This workout has so far (21st Feb 2012) been repinned 7648 times on Pinterest.com. If you are not already aware, Pinterest is a website that allows its members to attach interesting images and videos to a virtual pin board and then comment and share with others.
This described as the World’s Fastest Workout, and with good reason. It is a high energy, intensive workout that cycles through 4 different exercises twice in 4 minutes.
This is really a very simple circuit training workout. The times given are on the left – perform as many exercises as quickly as possible within the time limit – and take the 10 second rests too, you will need them by the end.
- 0.00 – Squat Thrusts
- 0.20 – Rest
- 0.30 – Mountain Climbers
- 0.50 – Rest
- 1.00 – High Knees
- 1.20 – Rest
- 1.30 – Jumping Jacks
- 1.50 – Rest
- 2.00 – Squat Thrusts
- 2.20 – Rest
- 2.30 – Mountain Climbers
- 2.50 – Rest
- 3.00 – High Knees
- 3.20 – Rest
- 3.30 – Jumping Jacks
- 3.50 – Rest
- 4.00 – Finished!
Criticism of this Workout
While we wholeheartedly support bodyweight workouts as a way of getting fit and losing weight at home, this workout does have a few problems.
Firstly, the information at the bottom of the workout says “Burns as many calories as a 40-60 minute run“. This is certainly not the case. Running is a very effective way of burning calories, and a 4 minute workout will never burn as many calories as a 40 minute run. It will not even burn as many calories as a 10 minute run. It may not match a 4 minute run!
The workout only covers 4 different exercises:
- Squat thrusts – with a push up
- Mountain climbers
- High knees
- Jumping Jacks
Squat thrusts and mountain climbers are a very similar exercise in that you are supporting yourself on your hands and bringing your knees up to your torso. High knees see a similar movement but in a standing position. There seems to be too much emphasis on this one movement really.
As you will also see below, the workout is based on the principals developed by Prof. Tabata, and is referred to as a Tabata workout. However, I have a bit of an issue with this too. Prof. Tabata is a sports scientist and his research found that performing these intensive routines was a good way for athletes to reach peak performance. However, by their nature, athletes are exercising a lot more than 4 minutes a day. The intention is that this type of workout is performed in addition to hours of athletic training.

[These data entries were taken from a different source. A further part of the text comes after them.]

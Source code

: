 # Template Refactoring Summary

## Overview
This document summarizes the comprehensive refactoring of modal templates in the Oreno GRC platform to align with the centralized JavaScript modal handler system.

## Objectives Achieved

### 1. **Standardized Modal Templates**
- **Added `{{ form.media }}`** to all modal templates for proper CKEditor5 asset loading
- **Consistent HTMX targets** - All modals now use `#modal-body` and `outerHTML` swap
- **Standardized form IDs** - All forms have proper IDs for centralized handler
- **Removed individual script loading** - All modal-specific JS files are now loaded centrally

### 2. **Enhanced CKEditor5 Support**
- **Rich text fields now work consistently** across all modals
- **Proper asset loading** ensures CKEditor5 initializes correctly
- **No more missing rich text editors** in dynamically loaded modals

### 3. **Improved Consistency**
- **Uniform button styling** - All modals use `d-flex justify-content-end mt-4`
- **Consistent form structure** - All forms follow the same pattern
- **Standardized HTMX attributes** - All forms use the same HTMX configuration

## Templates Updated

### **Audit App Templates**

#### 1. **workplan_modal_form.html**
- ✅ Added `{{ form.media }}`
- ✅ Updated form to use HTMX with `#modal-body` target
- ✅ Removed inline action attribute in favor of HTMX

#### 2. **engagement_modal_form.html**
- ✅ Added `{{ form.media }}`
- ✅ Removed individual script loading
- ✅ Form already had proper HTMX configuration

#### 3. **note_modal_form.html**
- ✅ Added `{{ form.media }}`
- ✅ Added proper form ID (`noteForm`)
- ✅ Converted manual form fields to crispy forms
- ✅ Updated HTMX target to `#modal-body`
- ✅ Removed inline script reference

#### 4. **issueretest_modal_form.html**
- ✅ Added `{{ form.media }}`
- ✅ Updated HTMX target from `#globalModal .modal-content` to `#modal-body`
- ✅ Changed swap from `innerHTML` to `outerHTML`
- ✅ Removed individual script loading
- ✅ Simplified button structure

So do not expect great results from this workout alone. You need to do much more, ideally around 60 minutes a day, and also eat a healthy diet.
History of this Workout
Now, I discovered this workout on Pinterest. However, the source was not clear. I eventually found the original blog post here: gaininglifelosingweight.tumblr.com/post/6132620115 – (Update: this Tumblr site no longer exists).
The author of the blog did not create the image at the time. However, the whole workout is actually an invention of a Diet.com fitness instructor, who described it as a Tabata workout, see it here: http://www.diet.com/dietblogs/read_blog.php?blid=9990.
And here is the Diet.com video:
So in short, Diet.com developed “The World’s Fastest Workout Video”, the workout was blogged by Brianna on Gaininglifelosingweight.tumblr.com. Someone later created the image and it was posted on Pinterest. All this is very academic and dull, but I am always curious about such things.
Weight Loss Workouts Suggestion
It would be better to add in some additional exercises rather than cycling through this routine twice. Suggested additional exercises are:
- Back extensions to help work the core and back
- Crunchies to help further develop the abdominal muscles
- Burpees – like a squat thrust but without the push up, and a jump at the end.
- Push Ups to work the arms and shoulders
- Lunges to work the thighs
This workout is very dynamic and will burn calories at a fast rate, but as it is only 4 minutes you cannot really expect to burn much more than about 50 Calories, and if you are not already very fit, the actual figure may be closer to 30 Calories in 4 minutes.
By adding some extra exercises and slowing down a little you should actually be able to cycle through the circuit a few times, so rather than doing around 80 exercises (assuming 10 exercises in each 20 second period – maybe a little too conservative!) you should strive to perform a few hundred in 15 or 20 minutes.
By splitting out the squats and the push ups you can perform more exercises and burn more energy, before you become completely exhausted. More exercises burns more calories, you lose more fat (in theory!).
A 20 minute circuit training workout will of course burn many more calories. By working more muscles with the additional exercise you will also tone and strengthen your body better as well as improving cardiovascular fitness.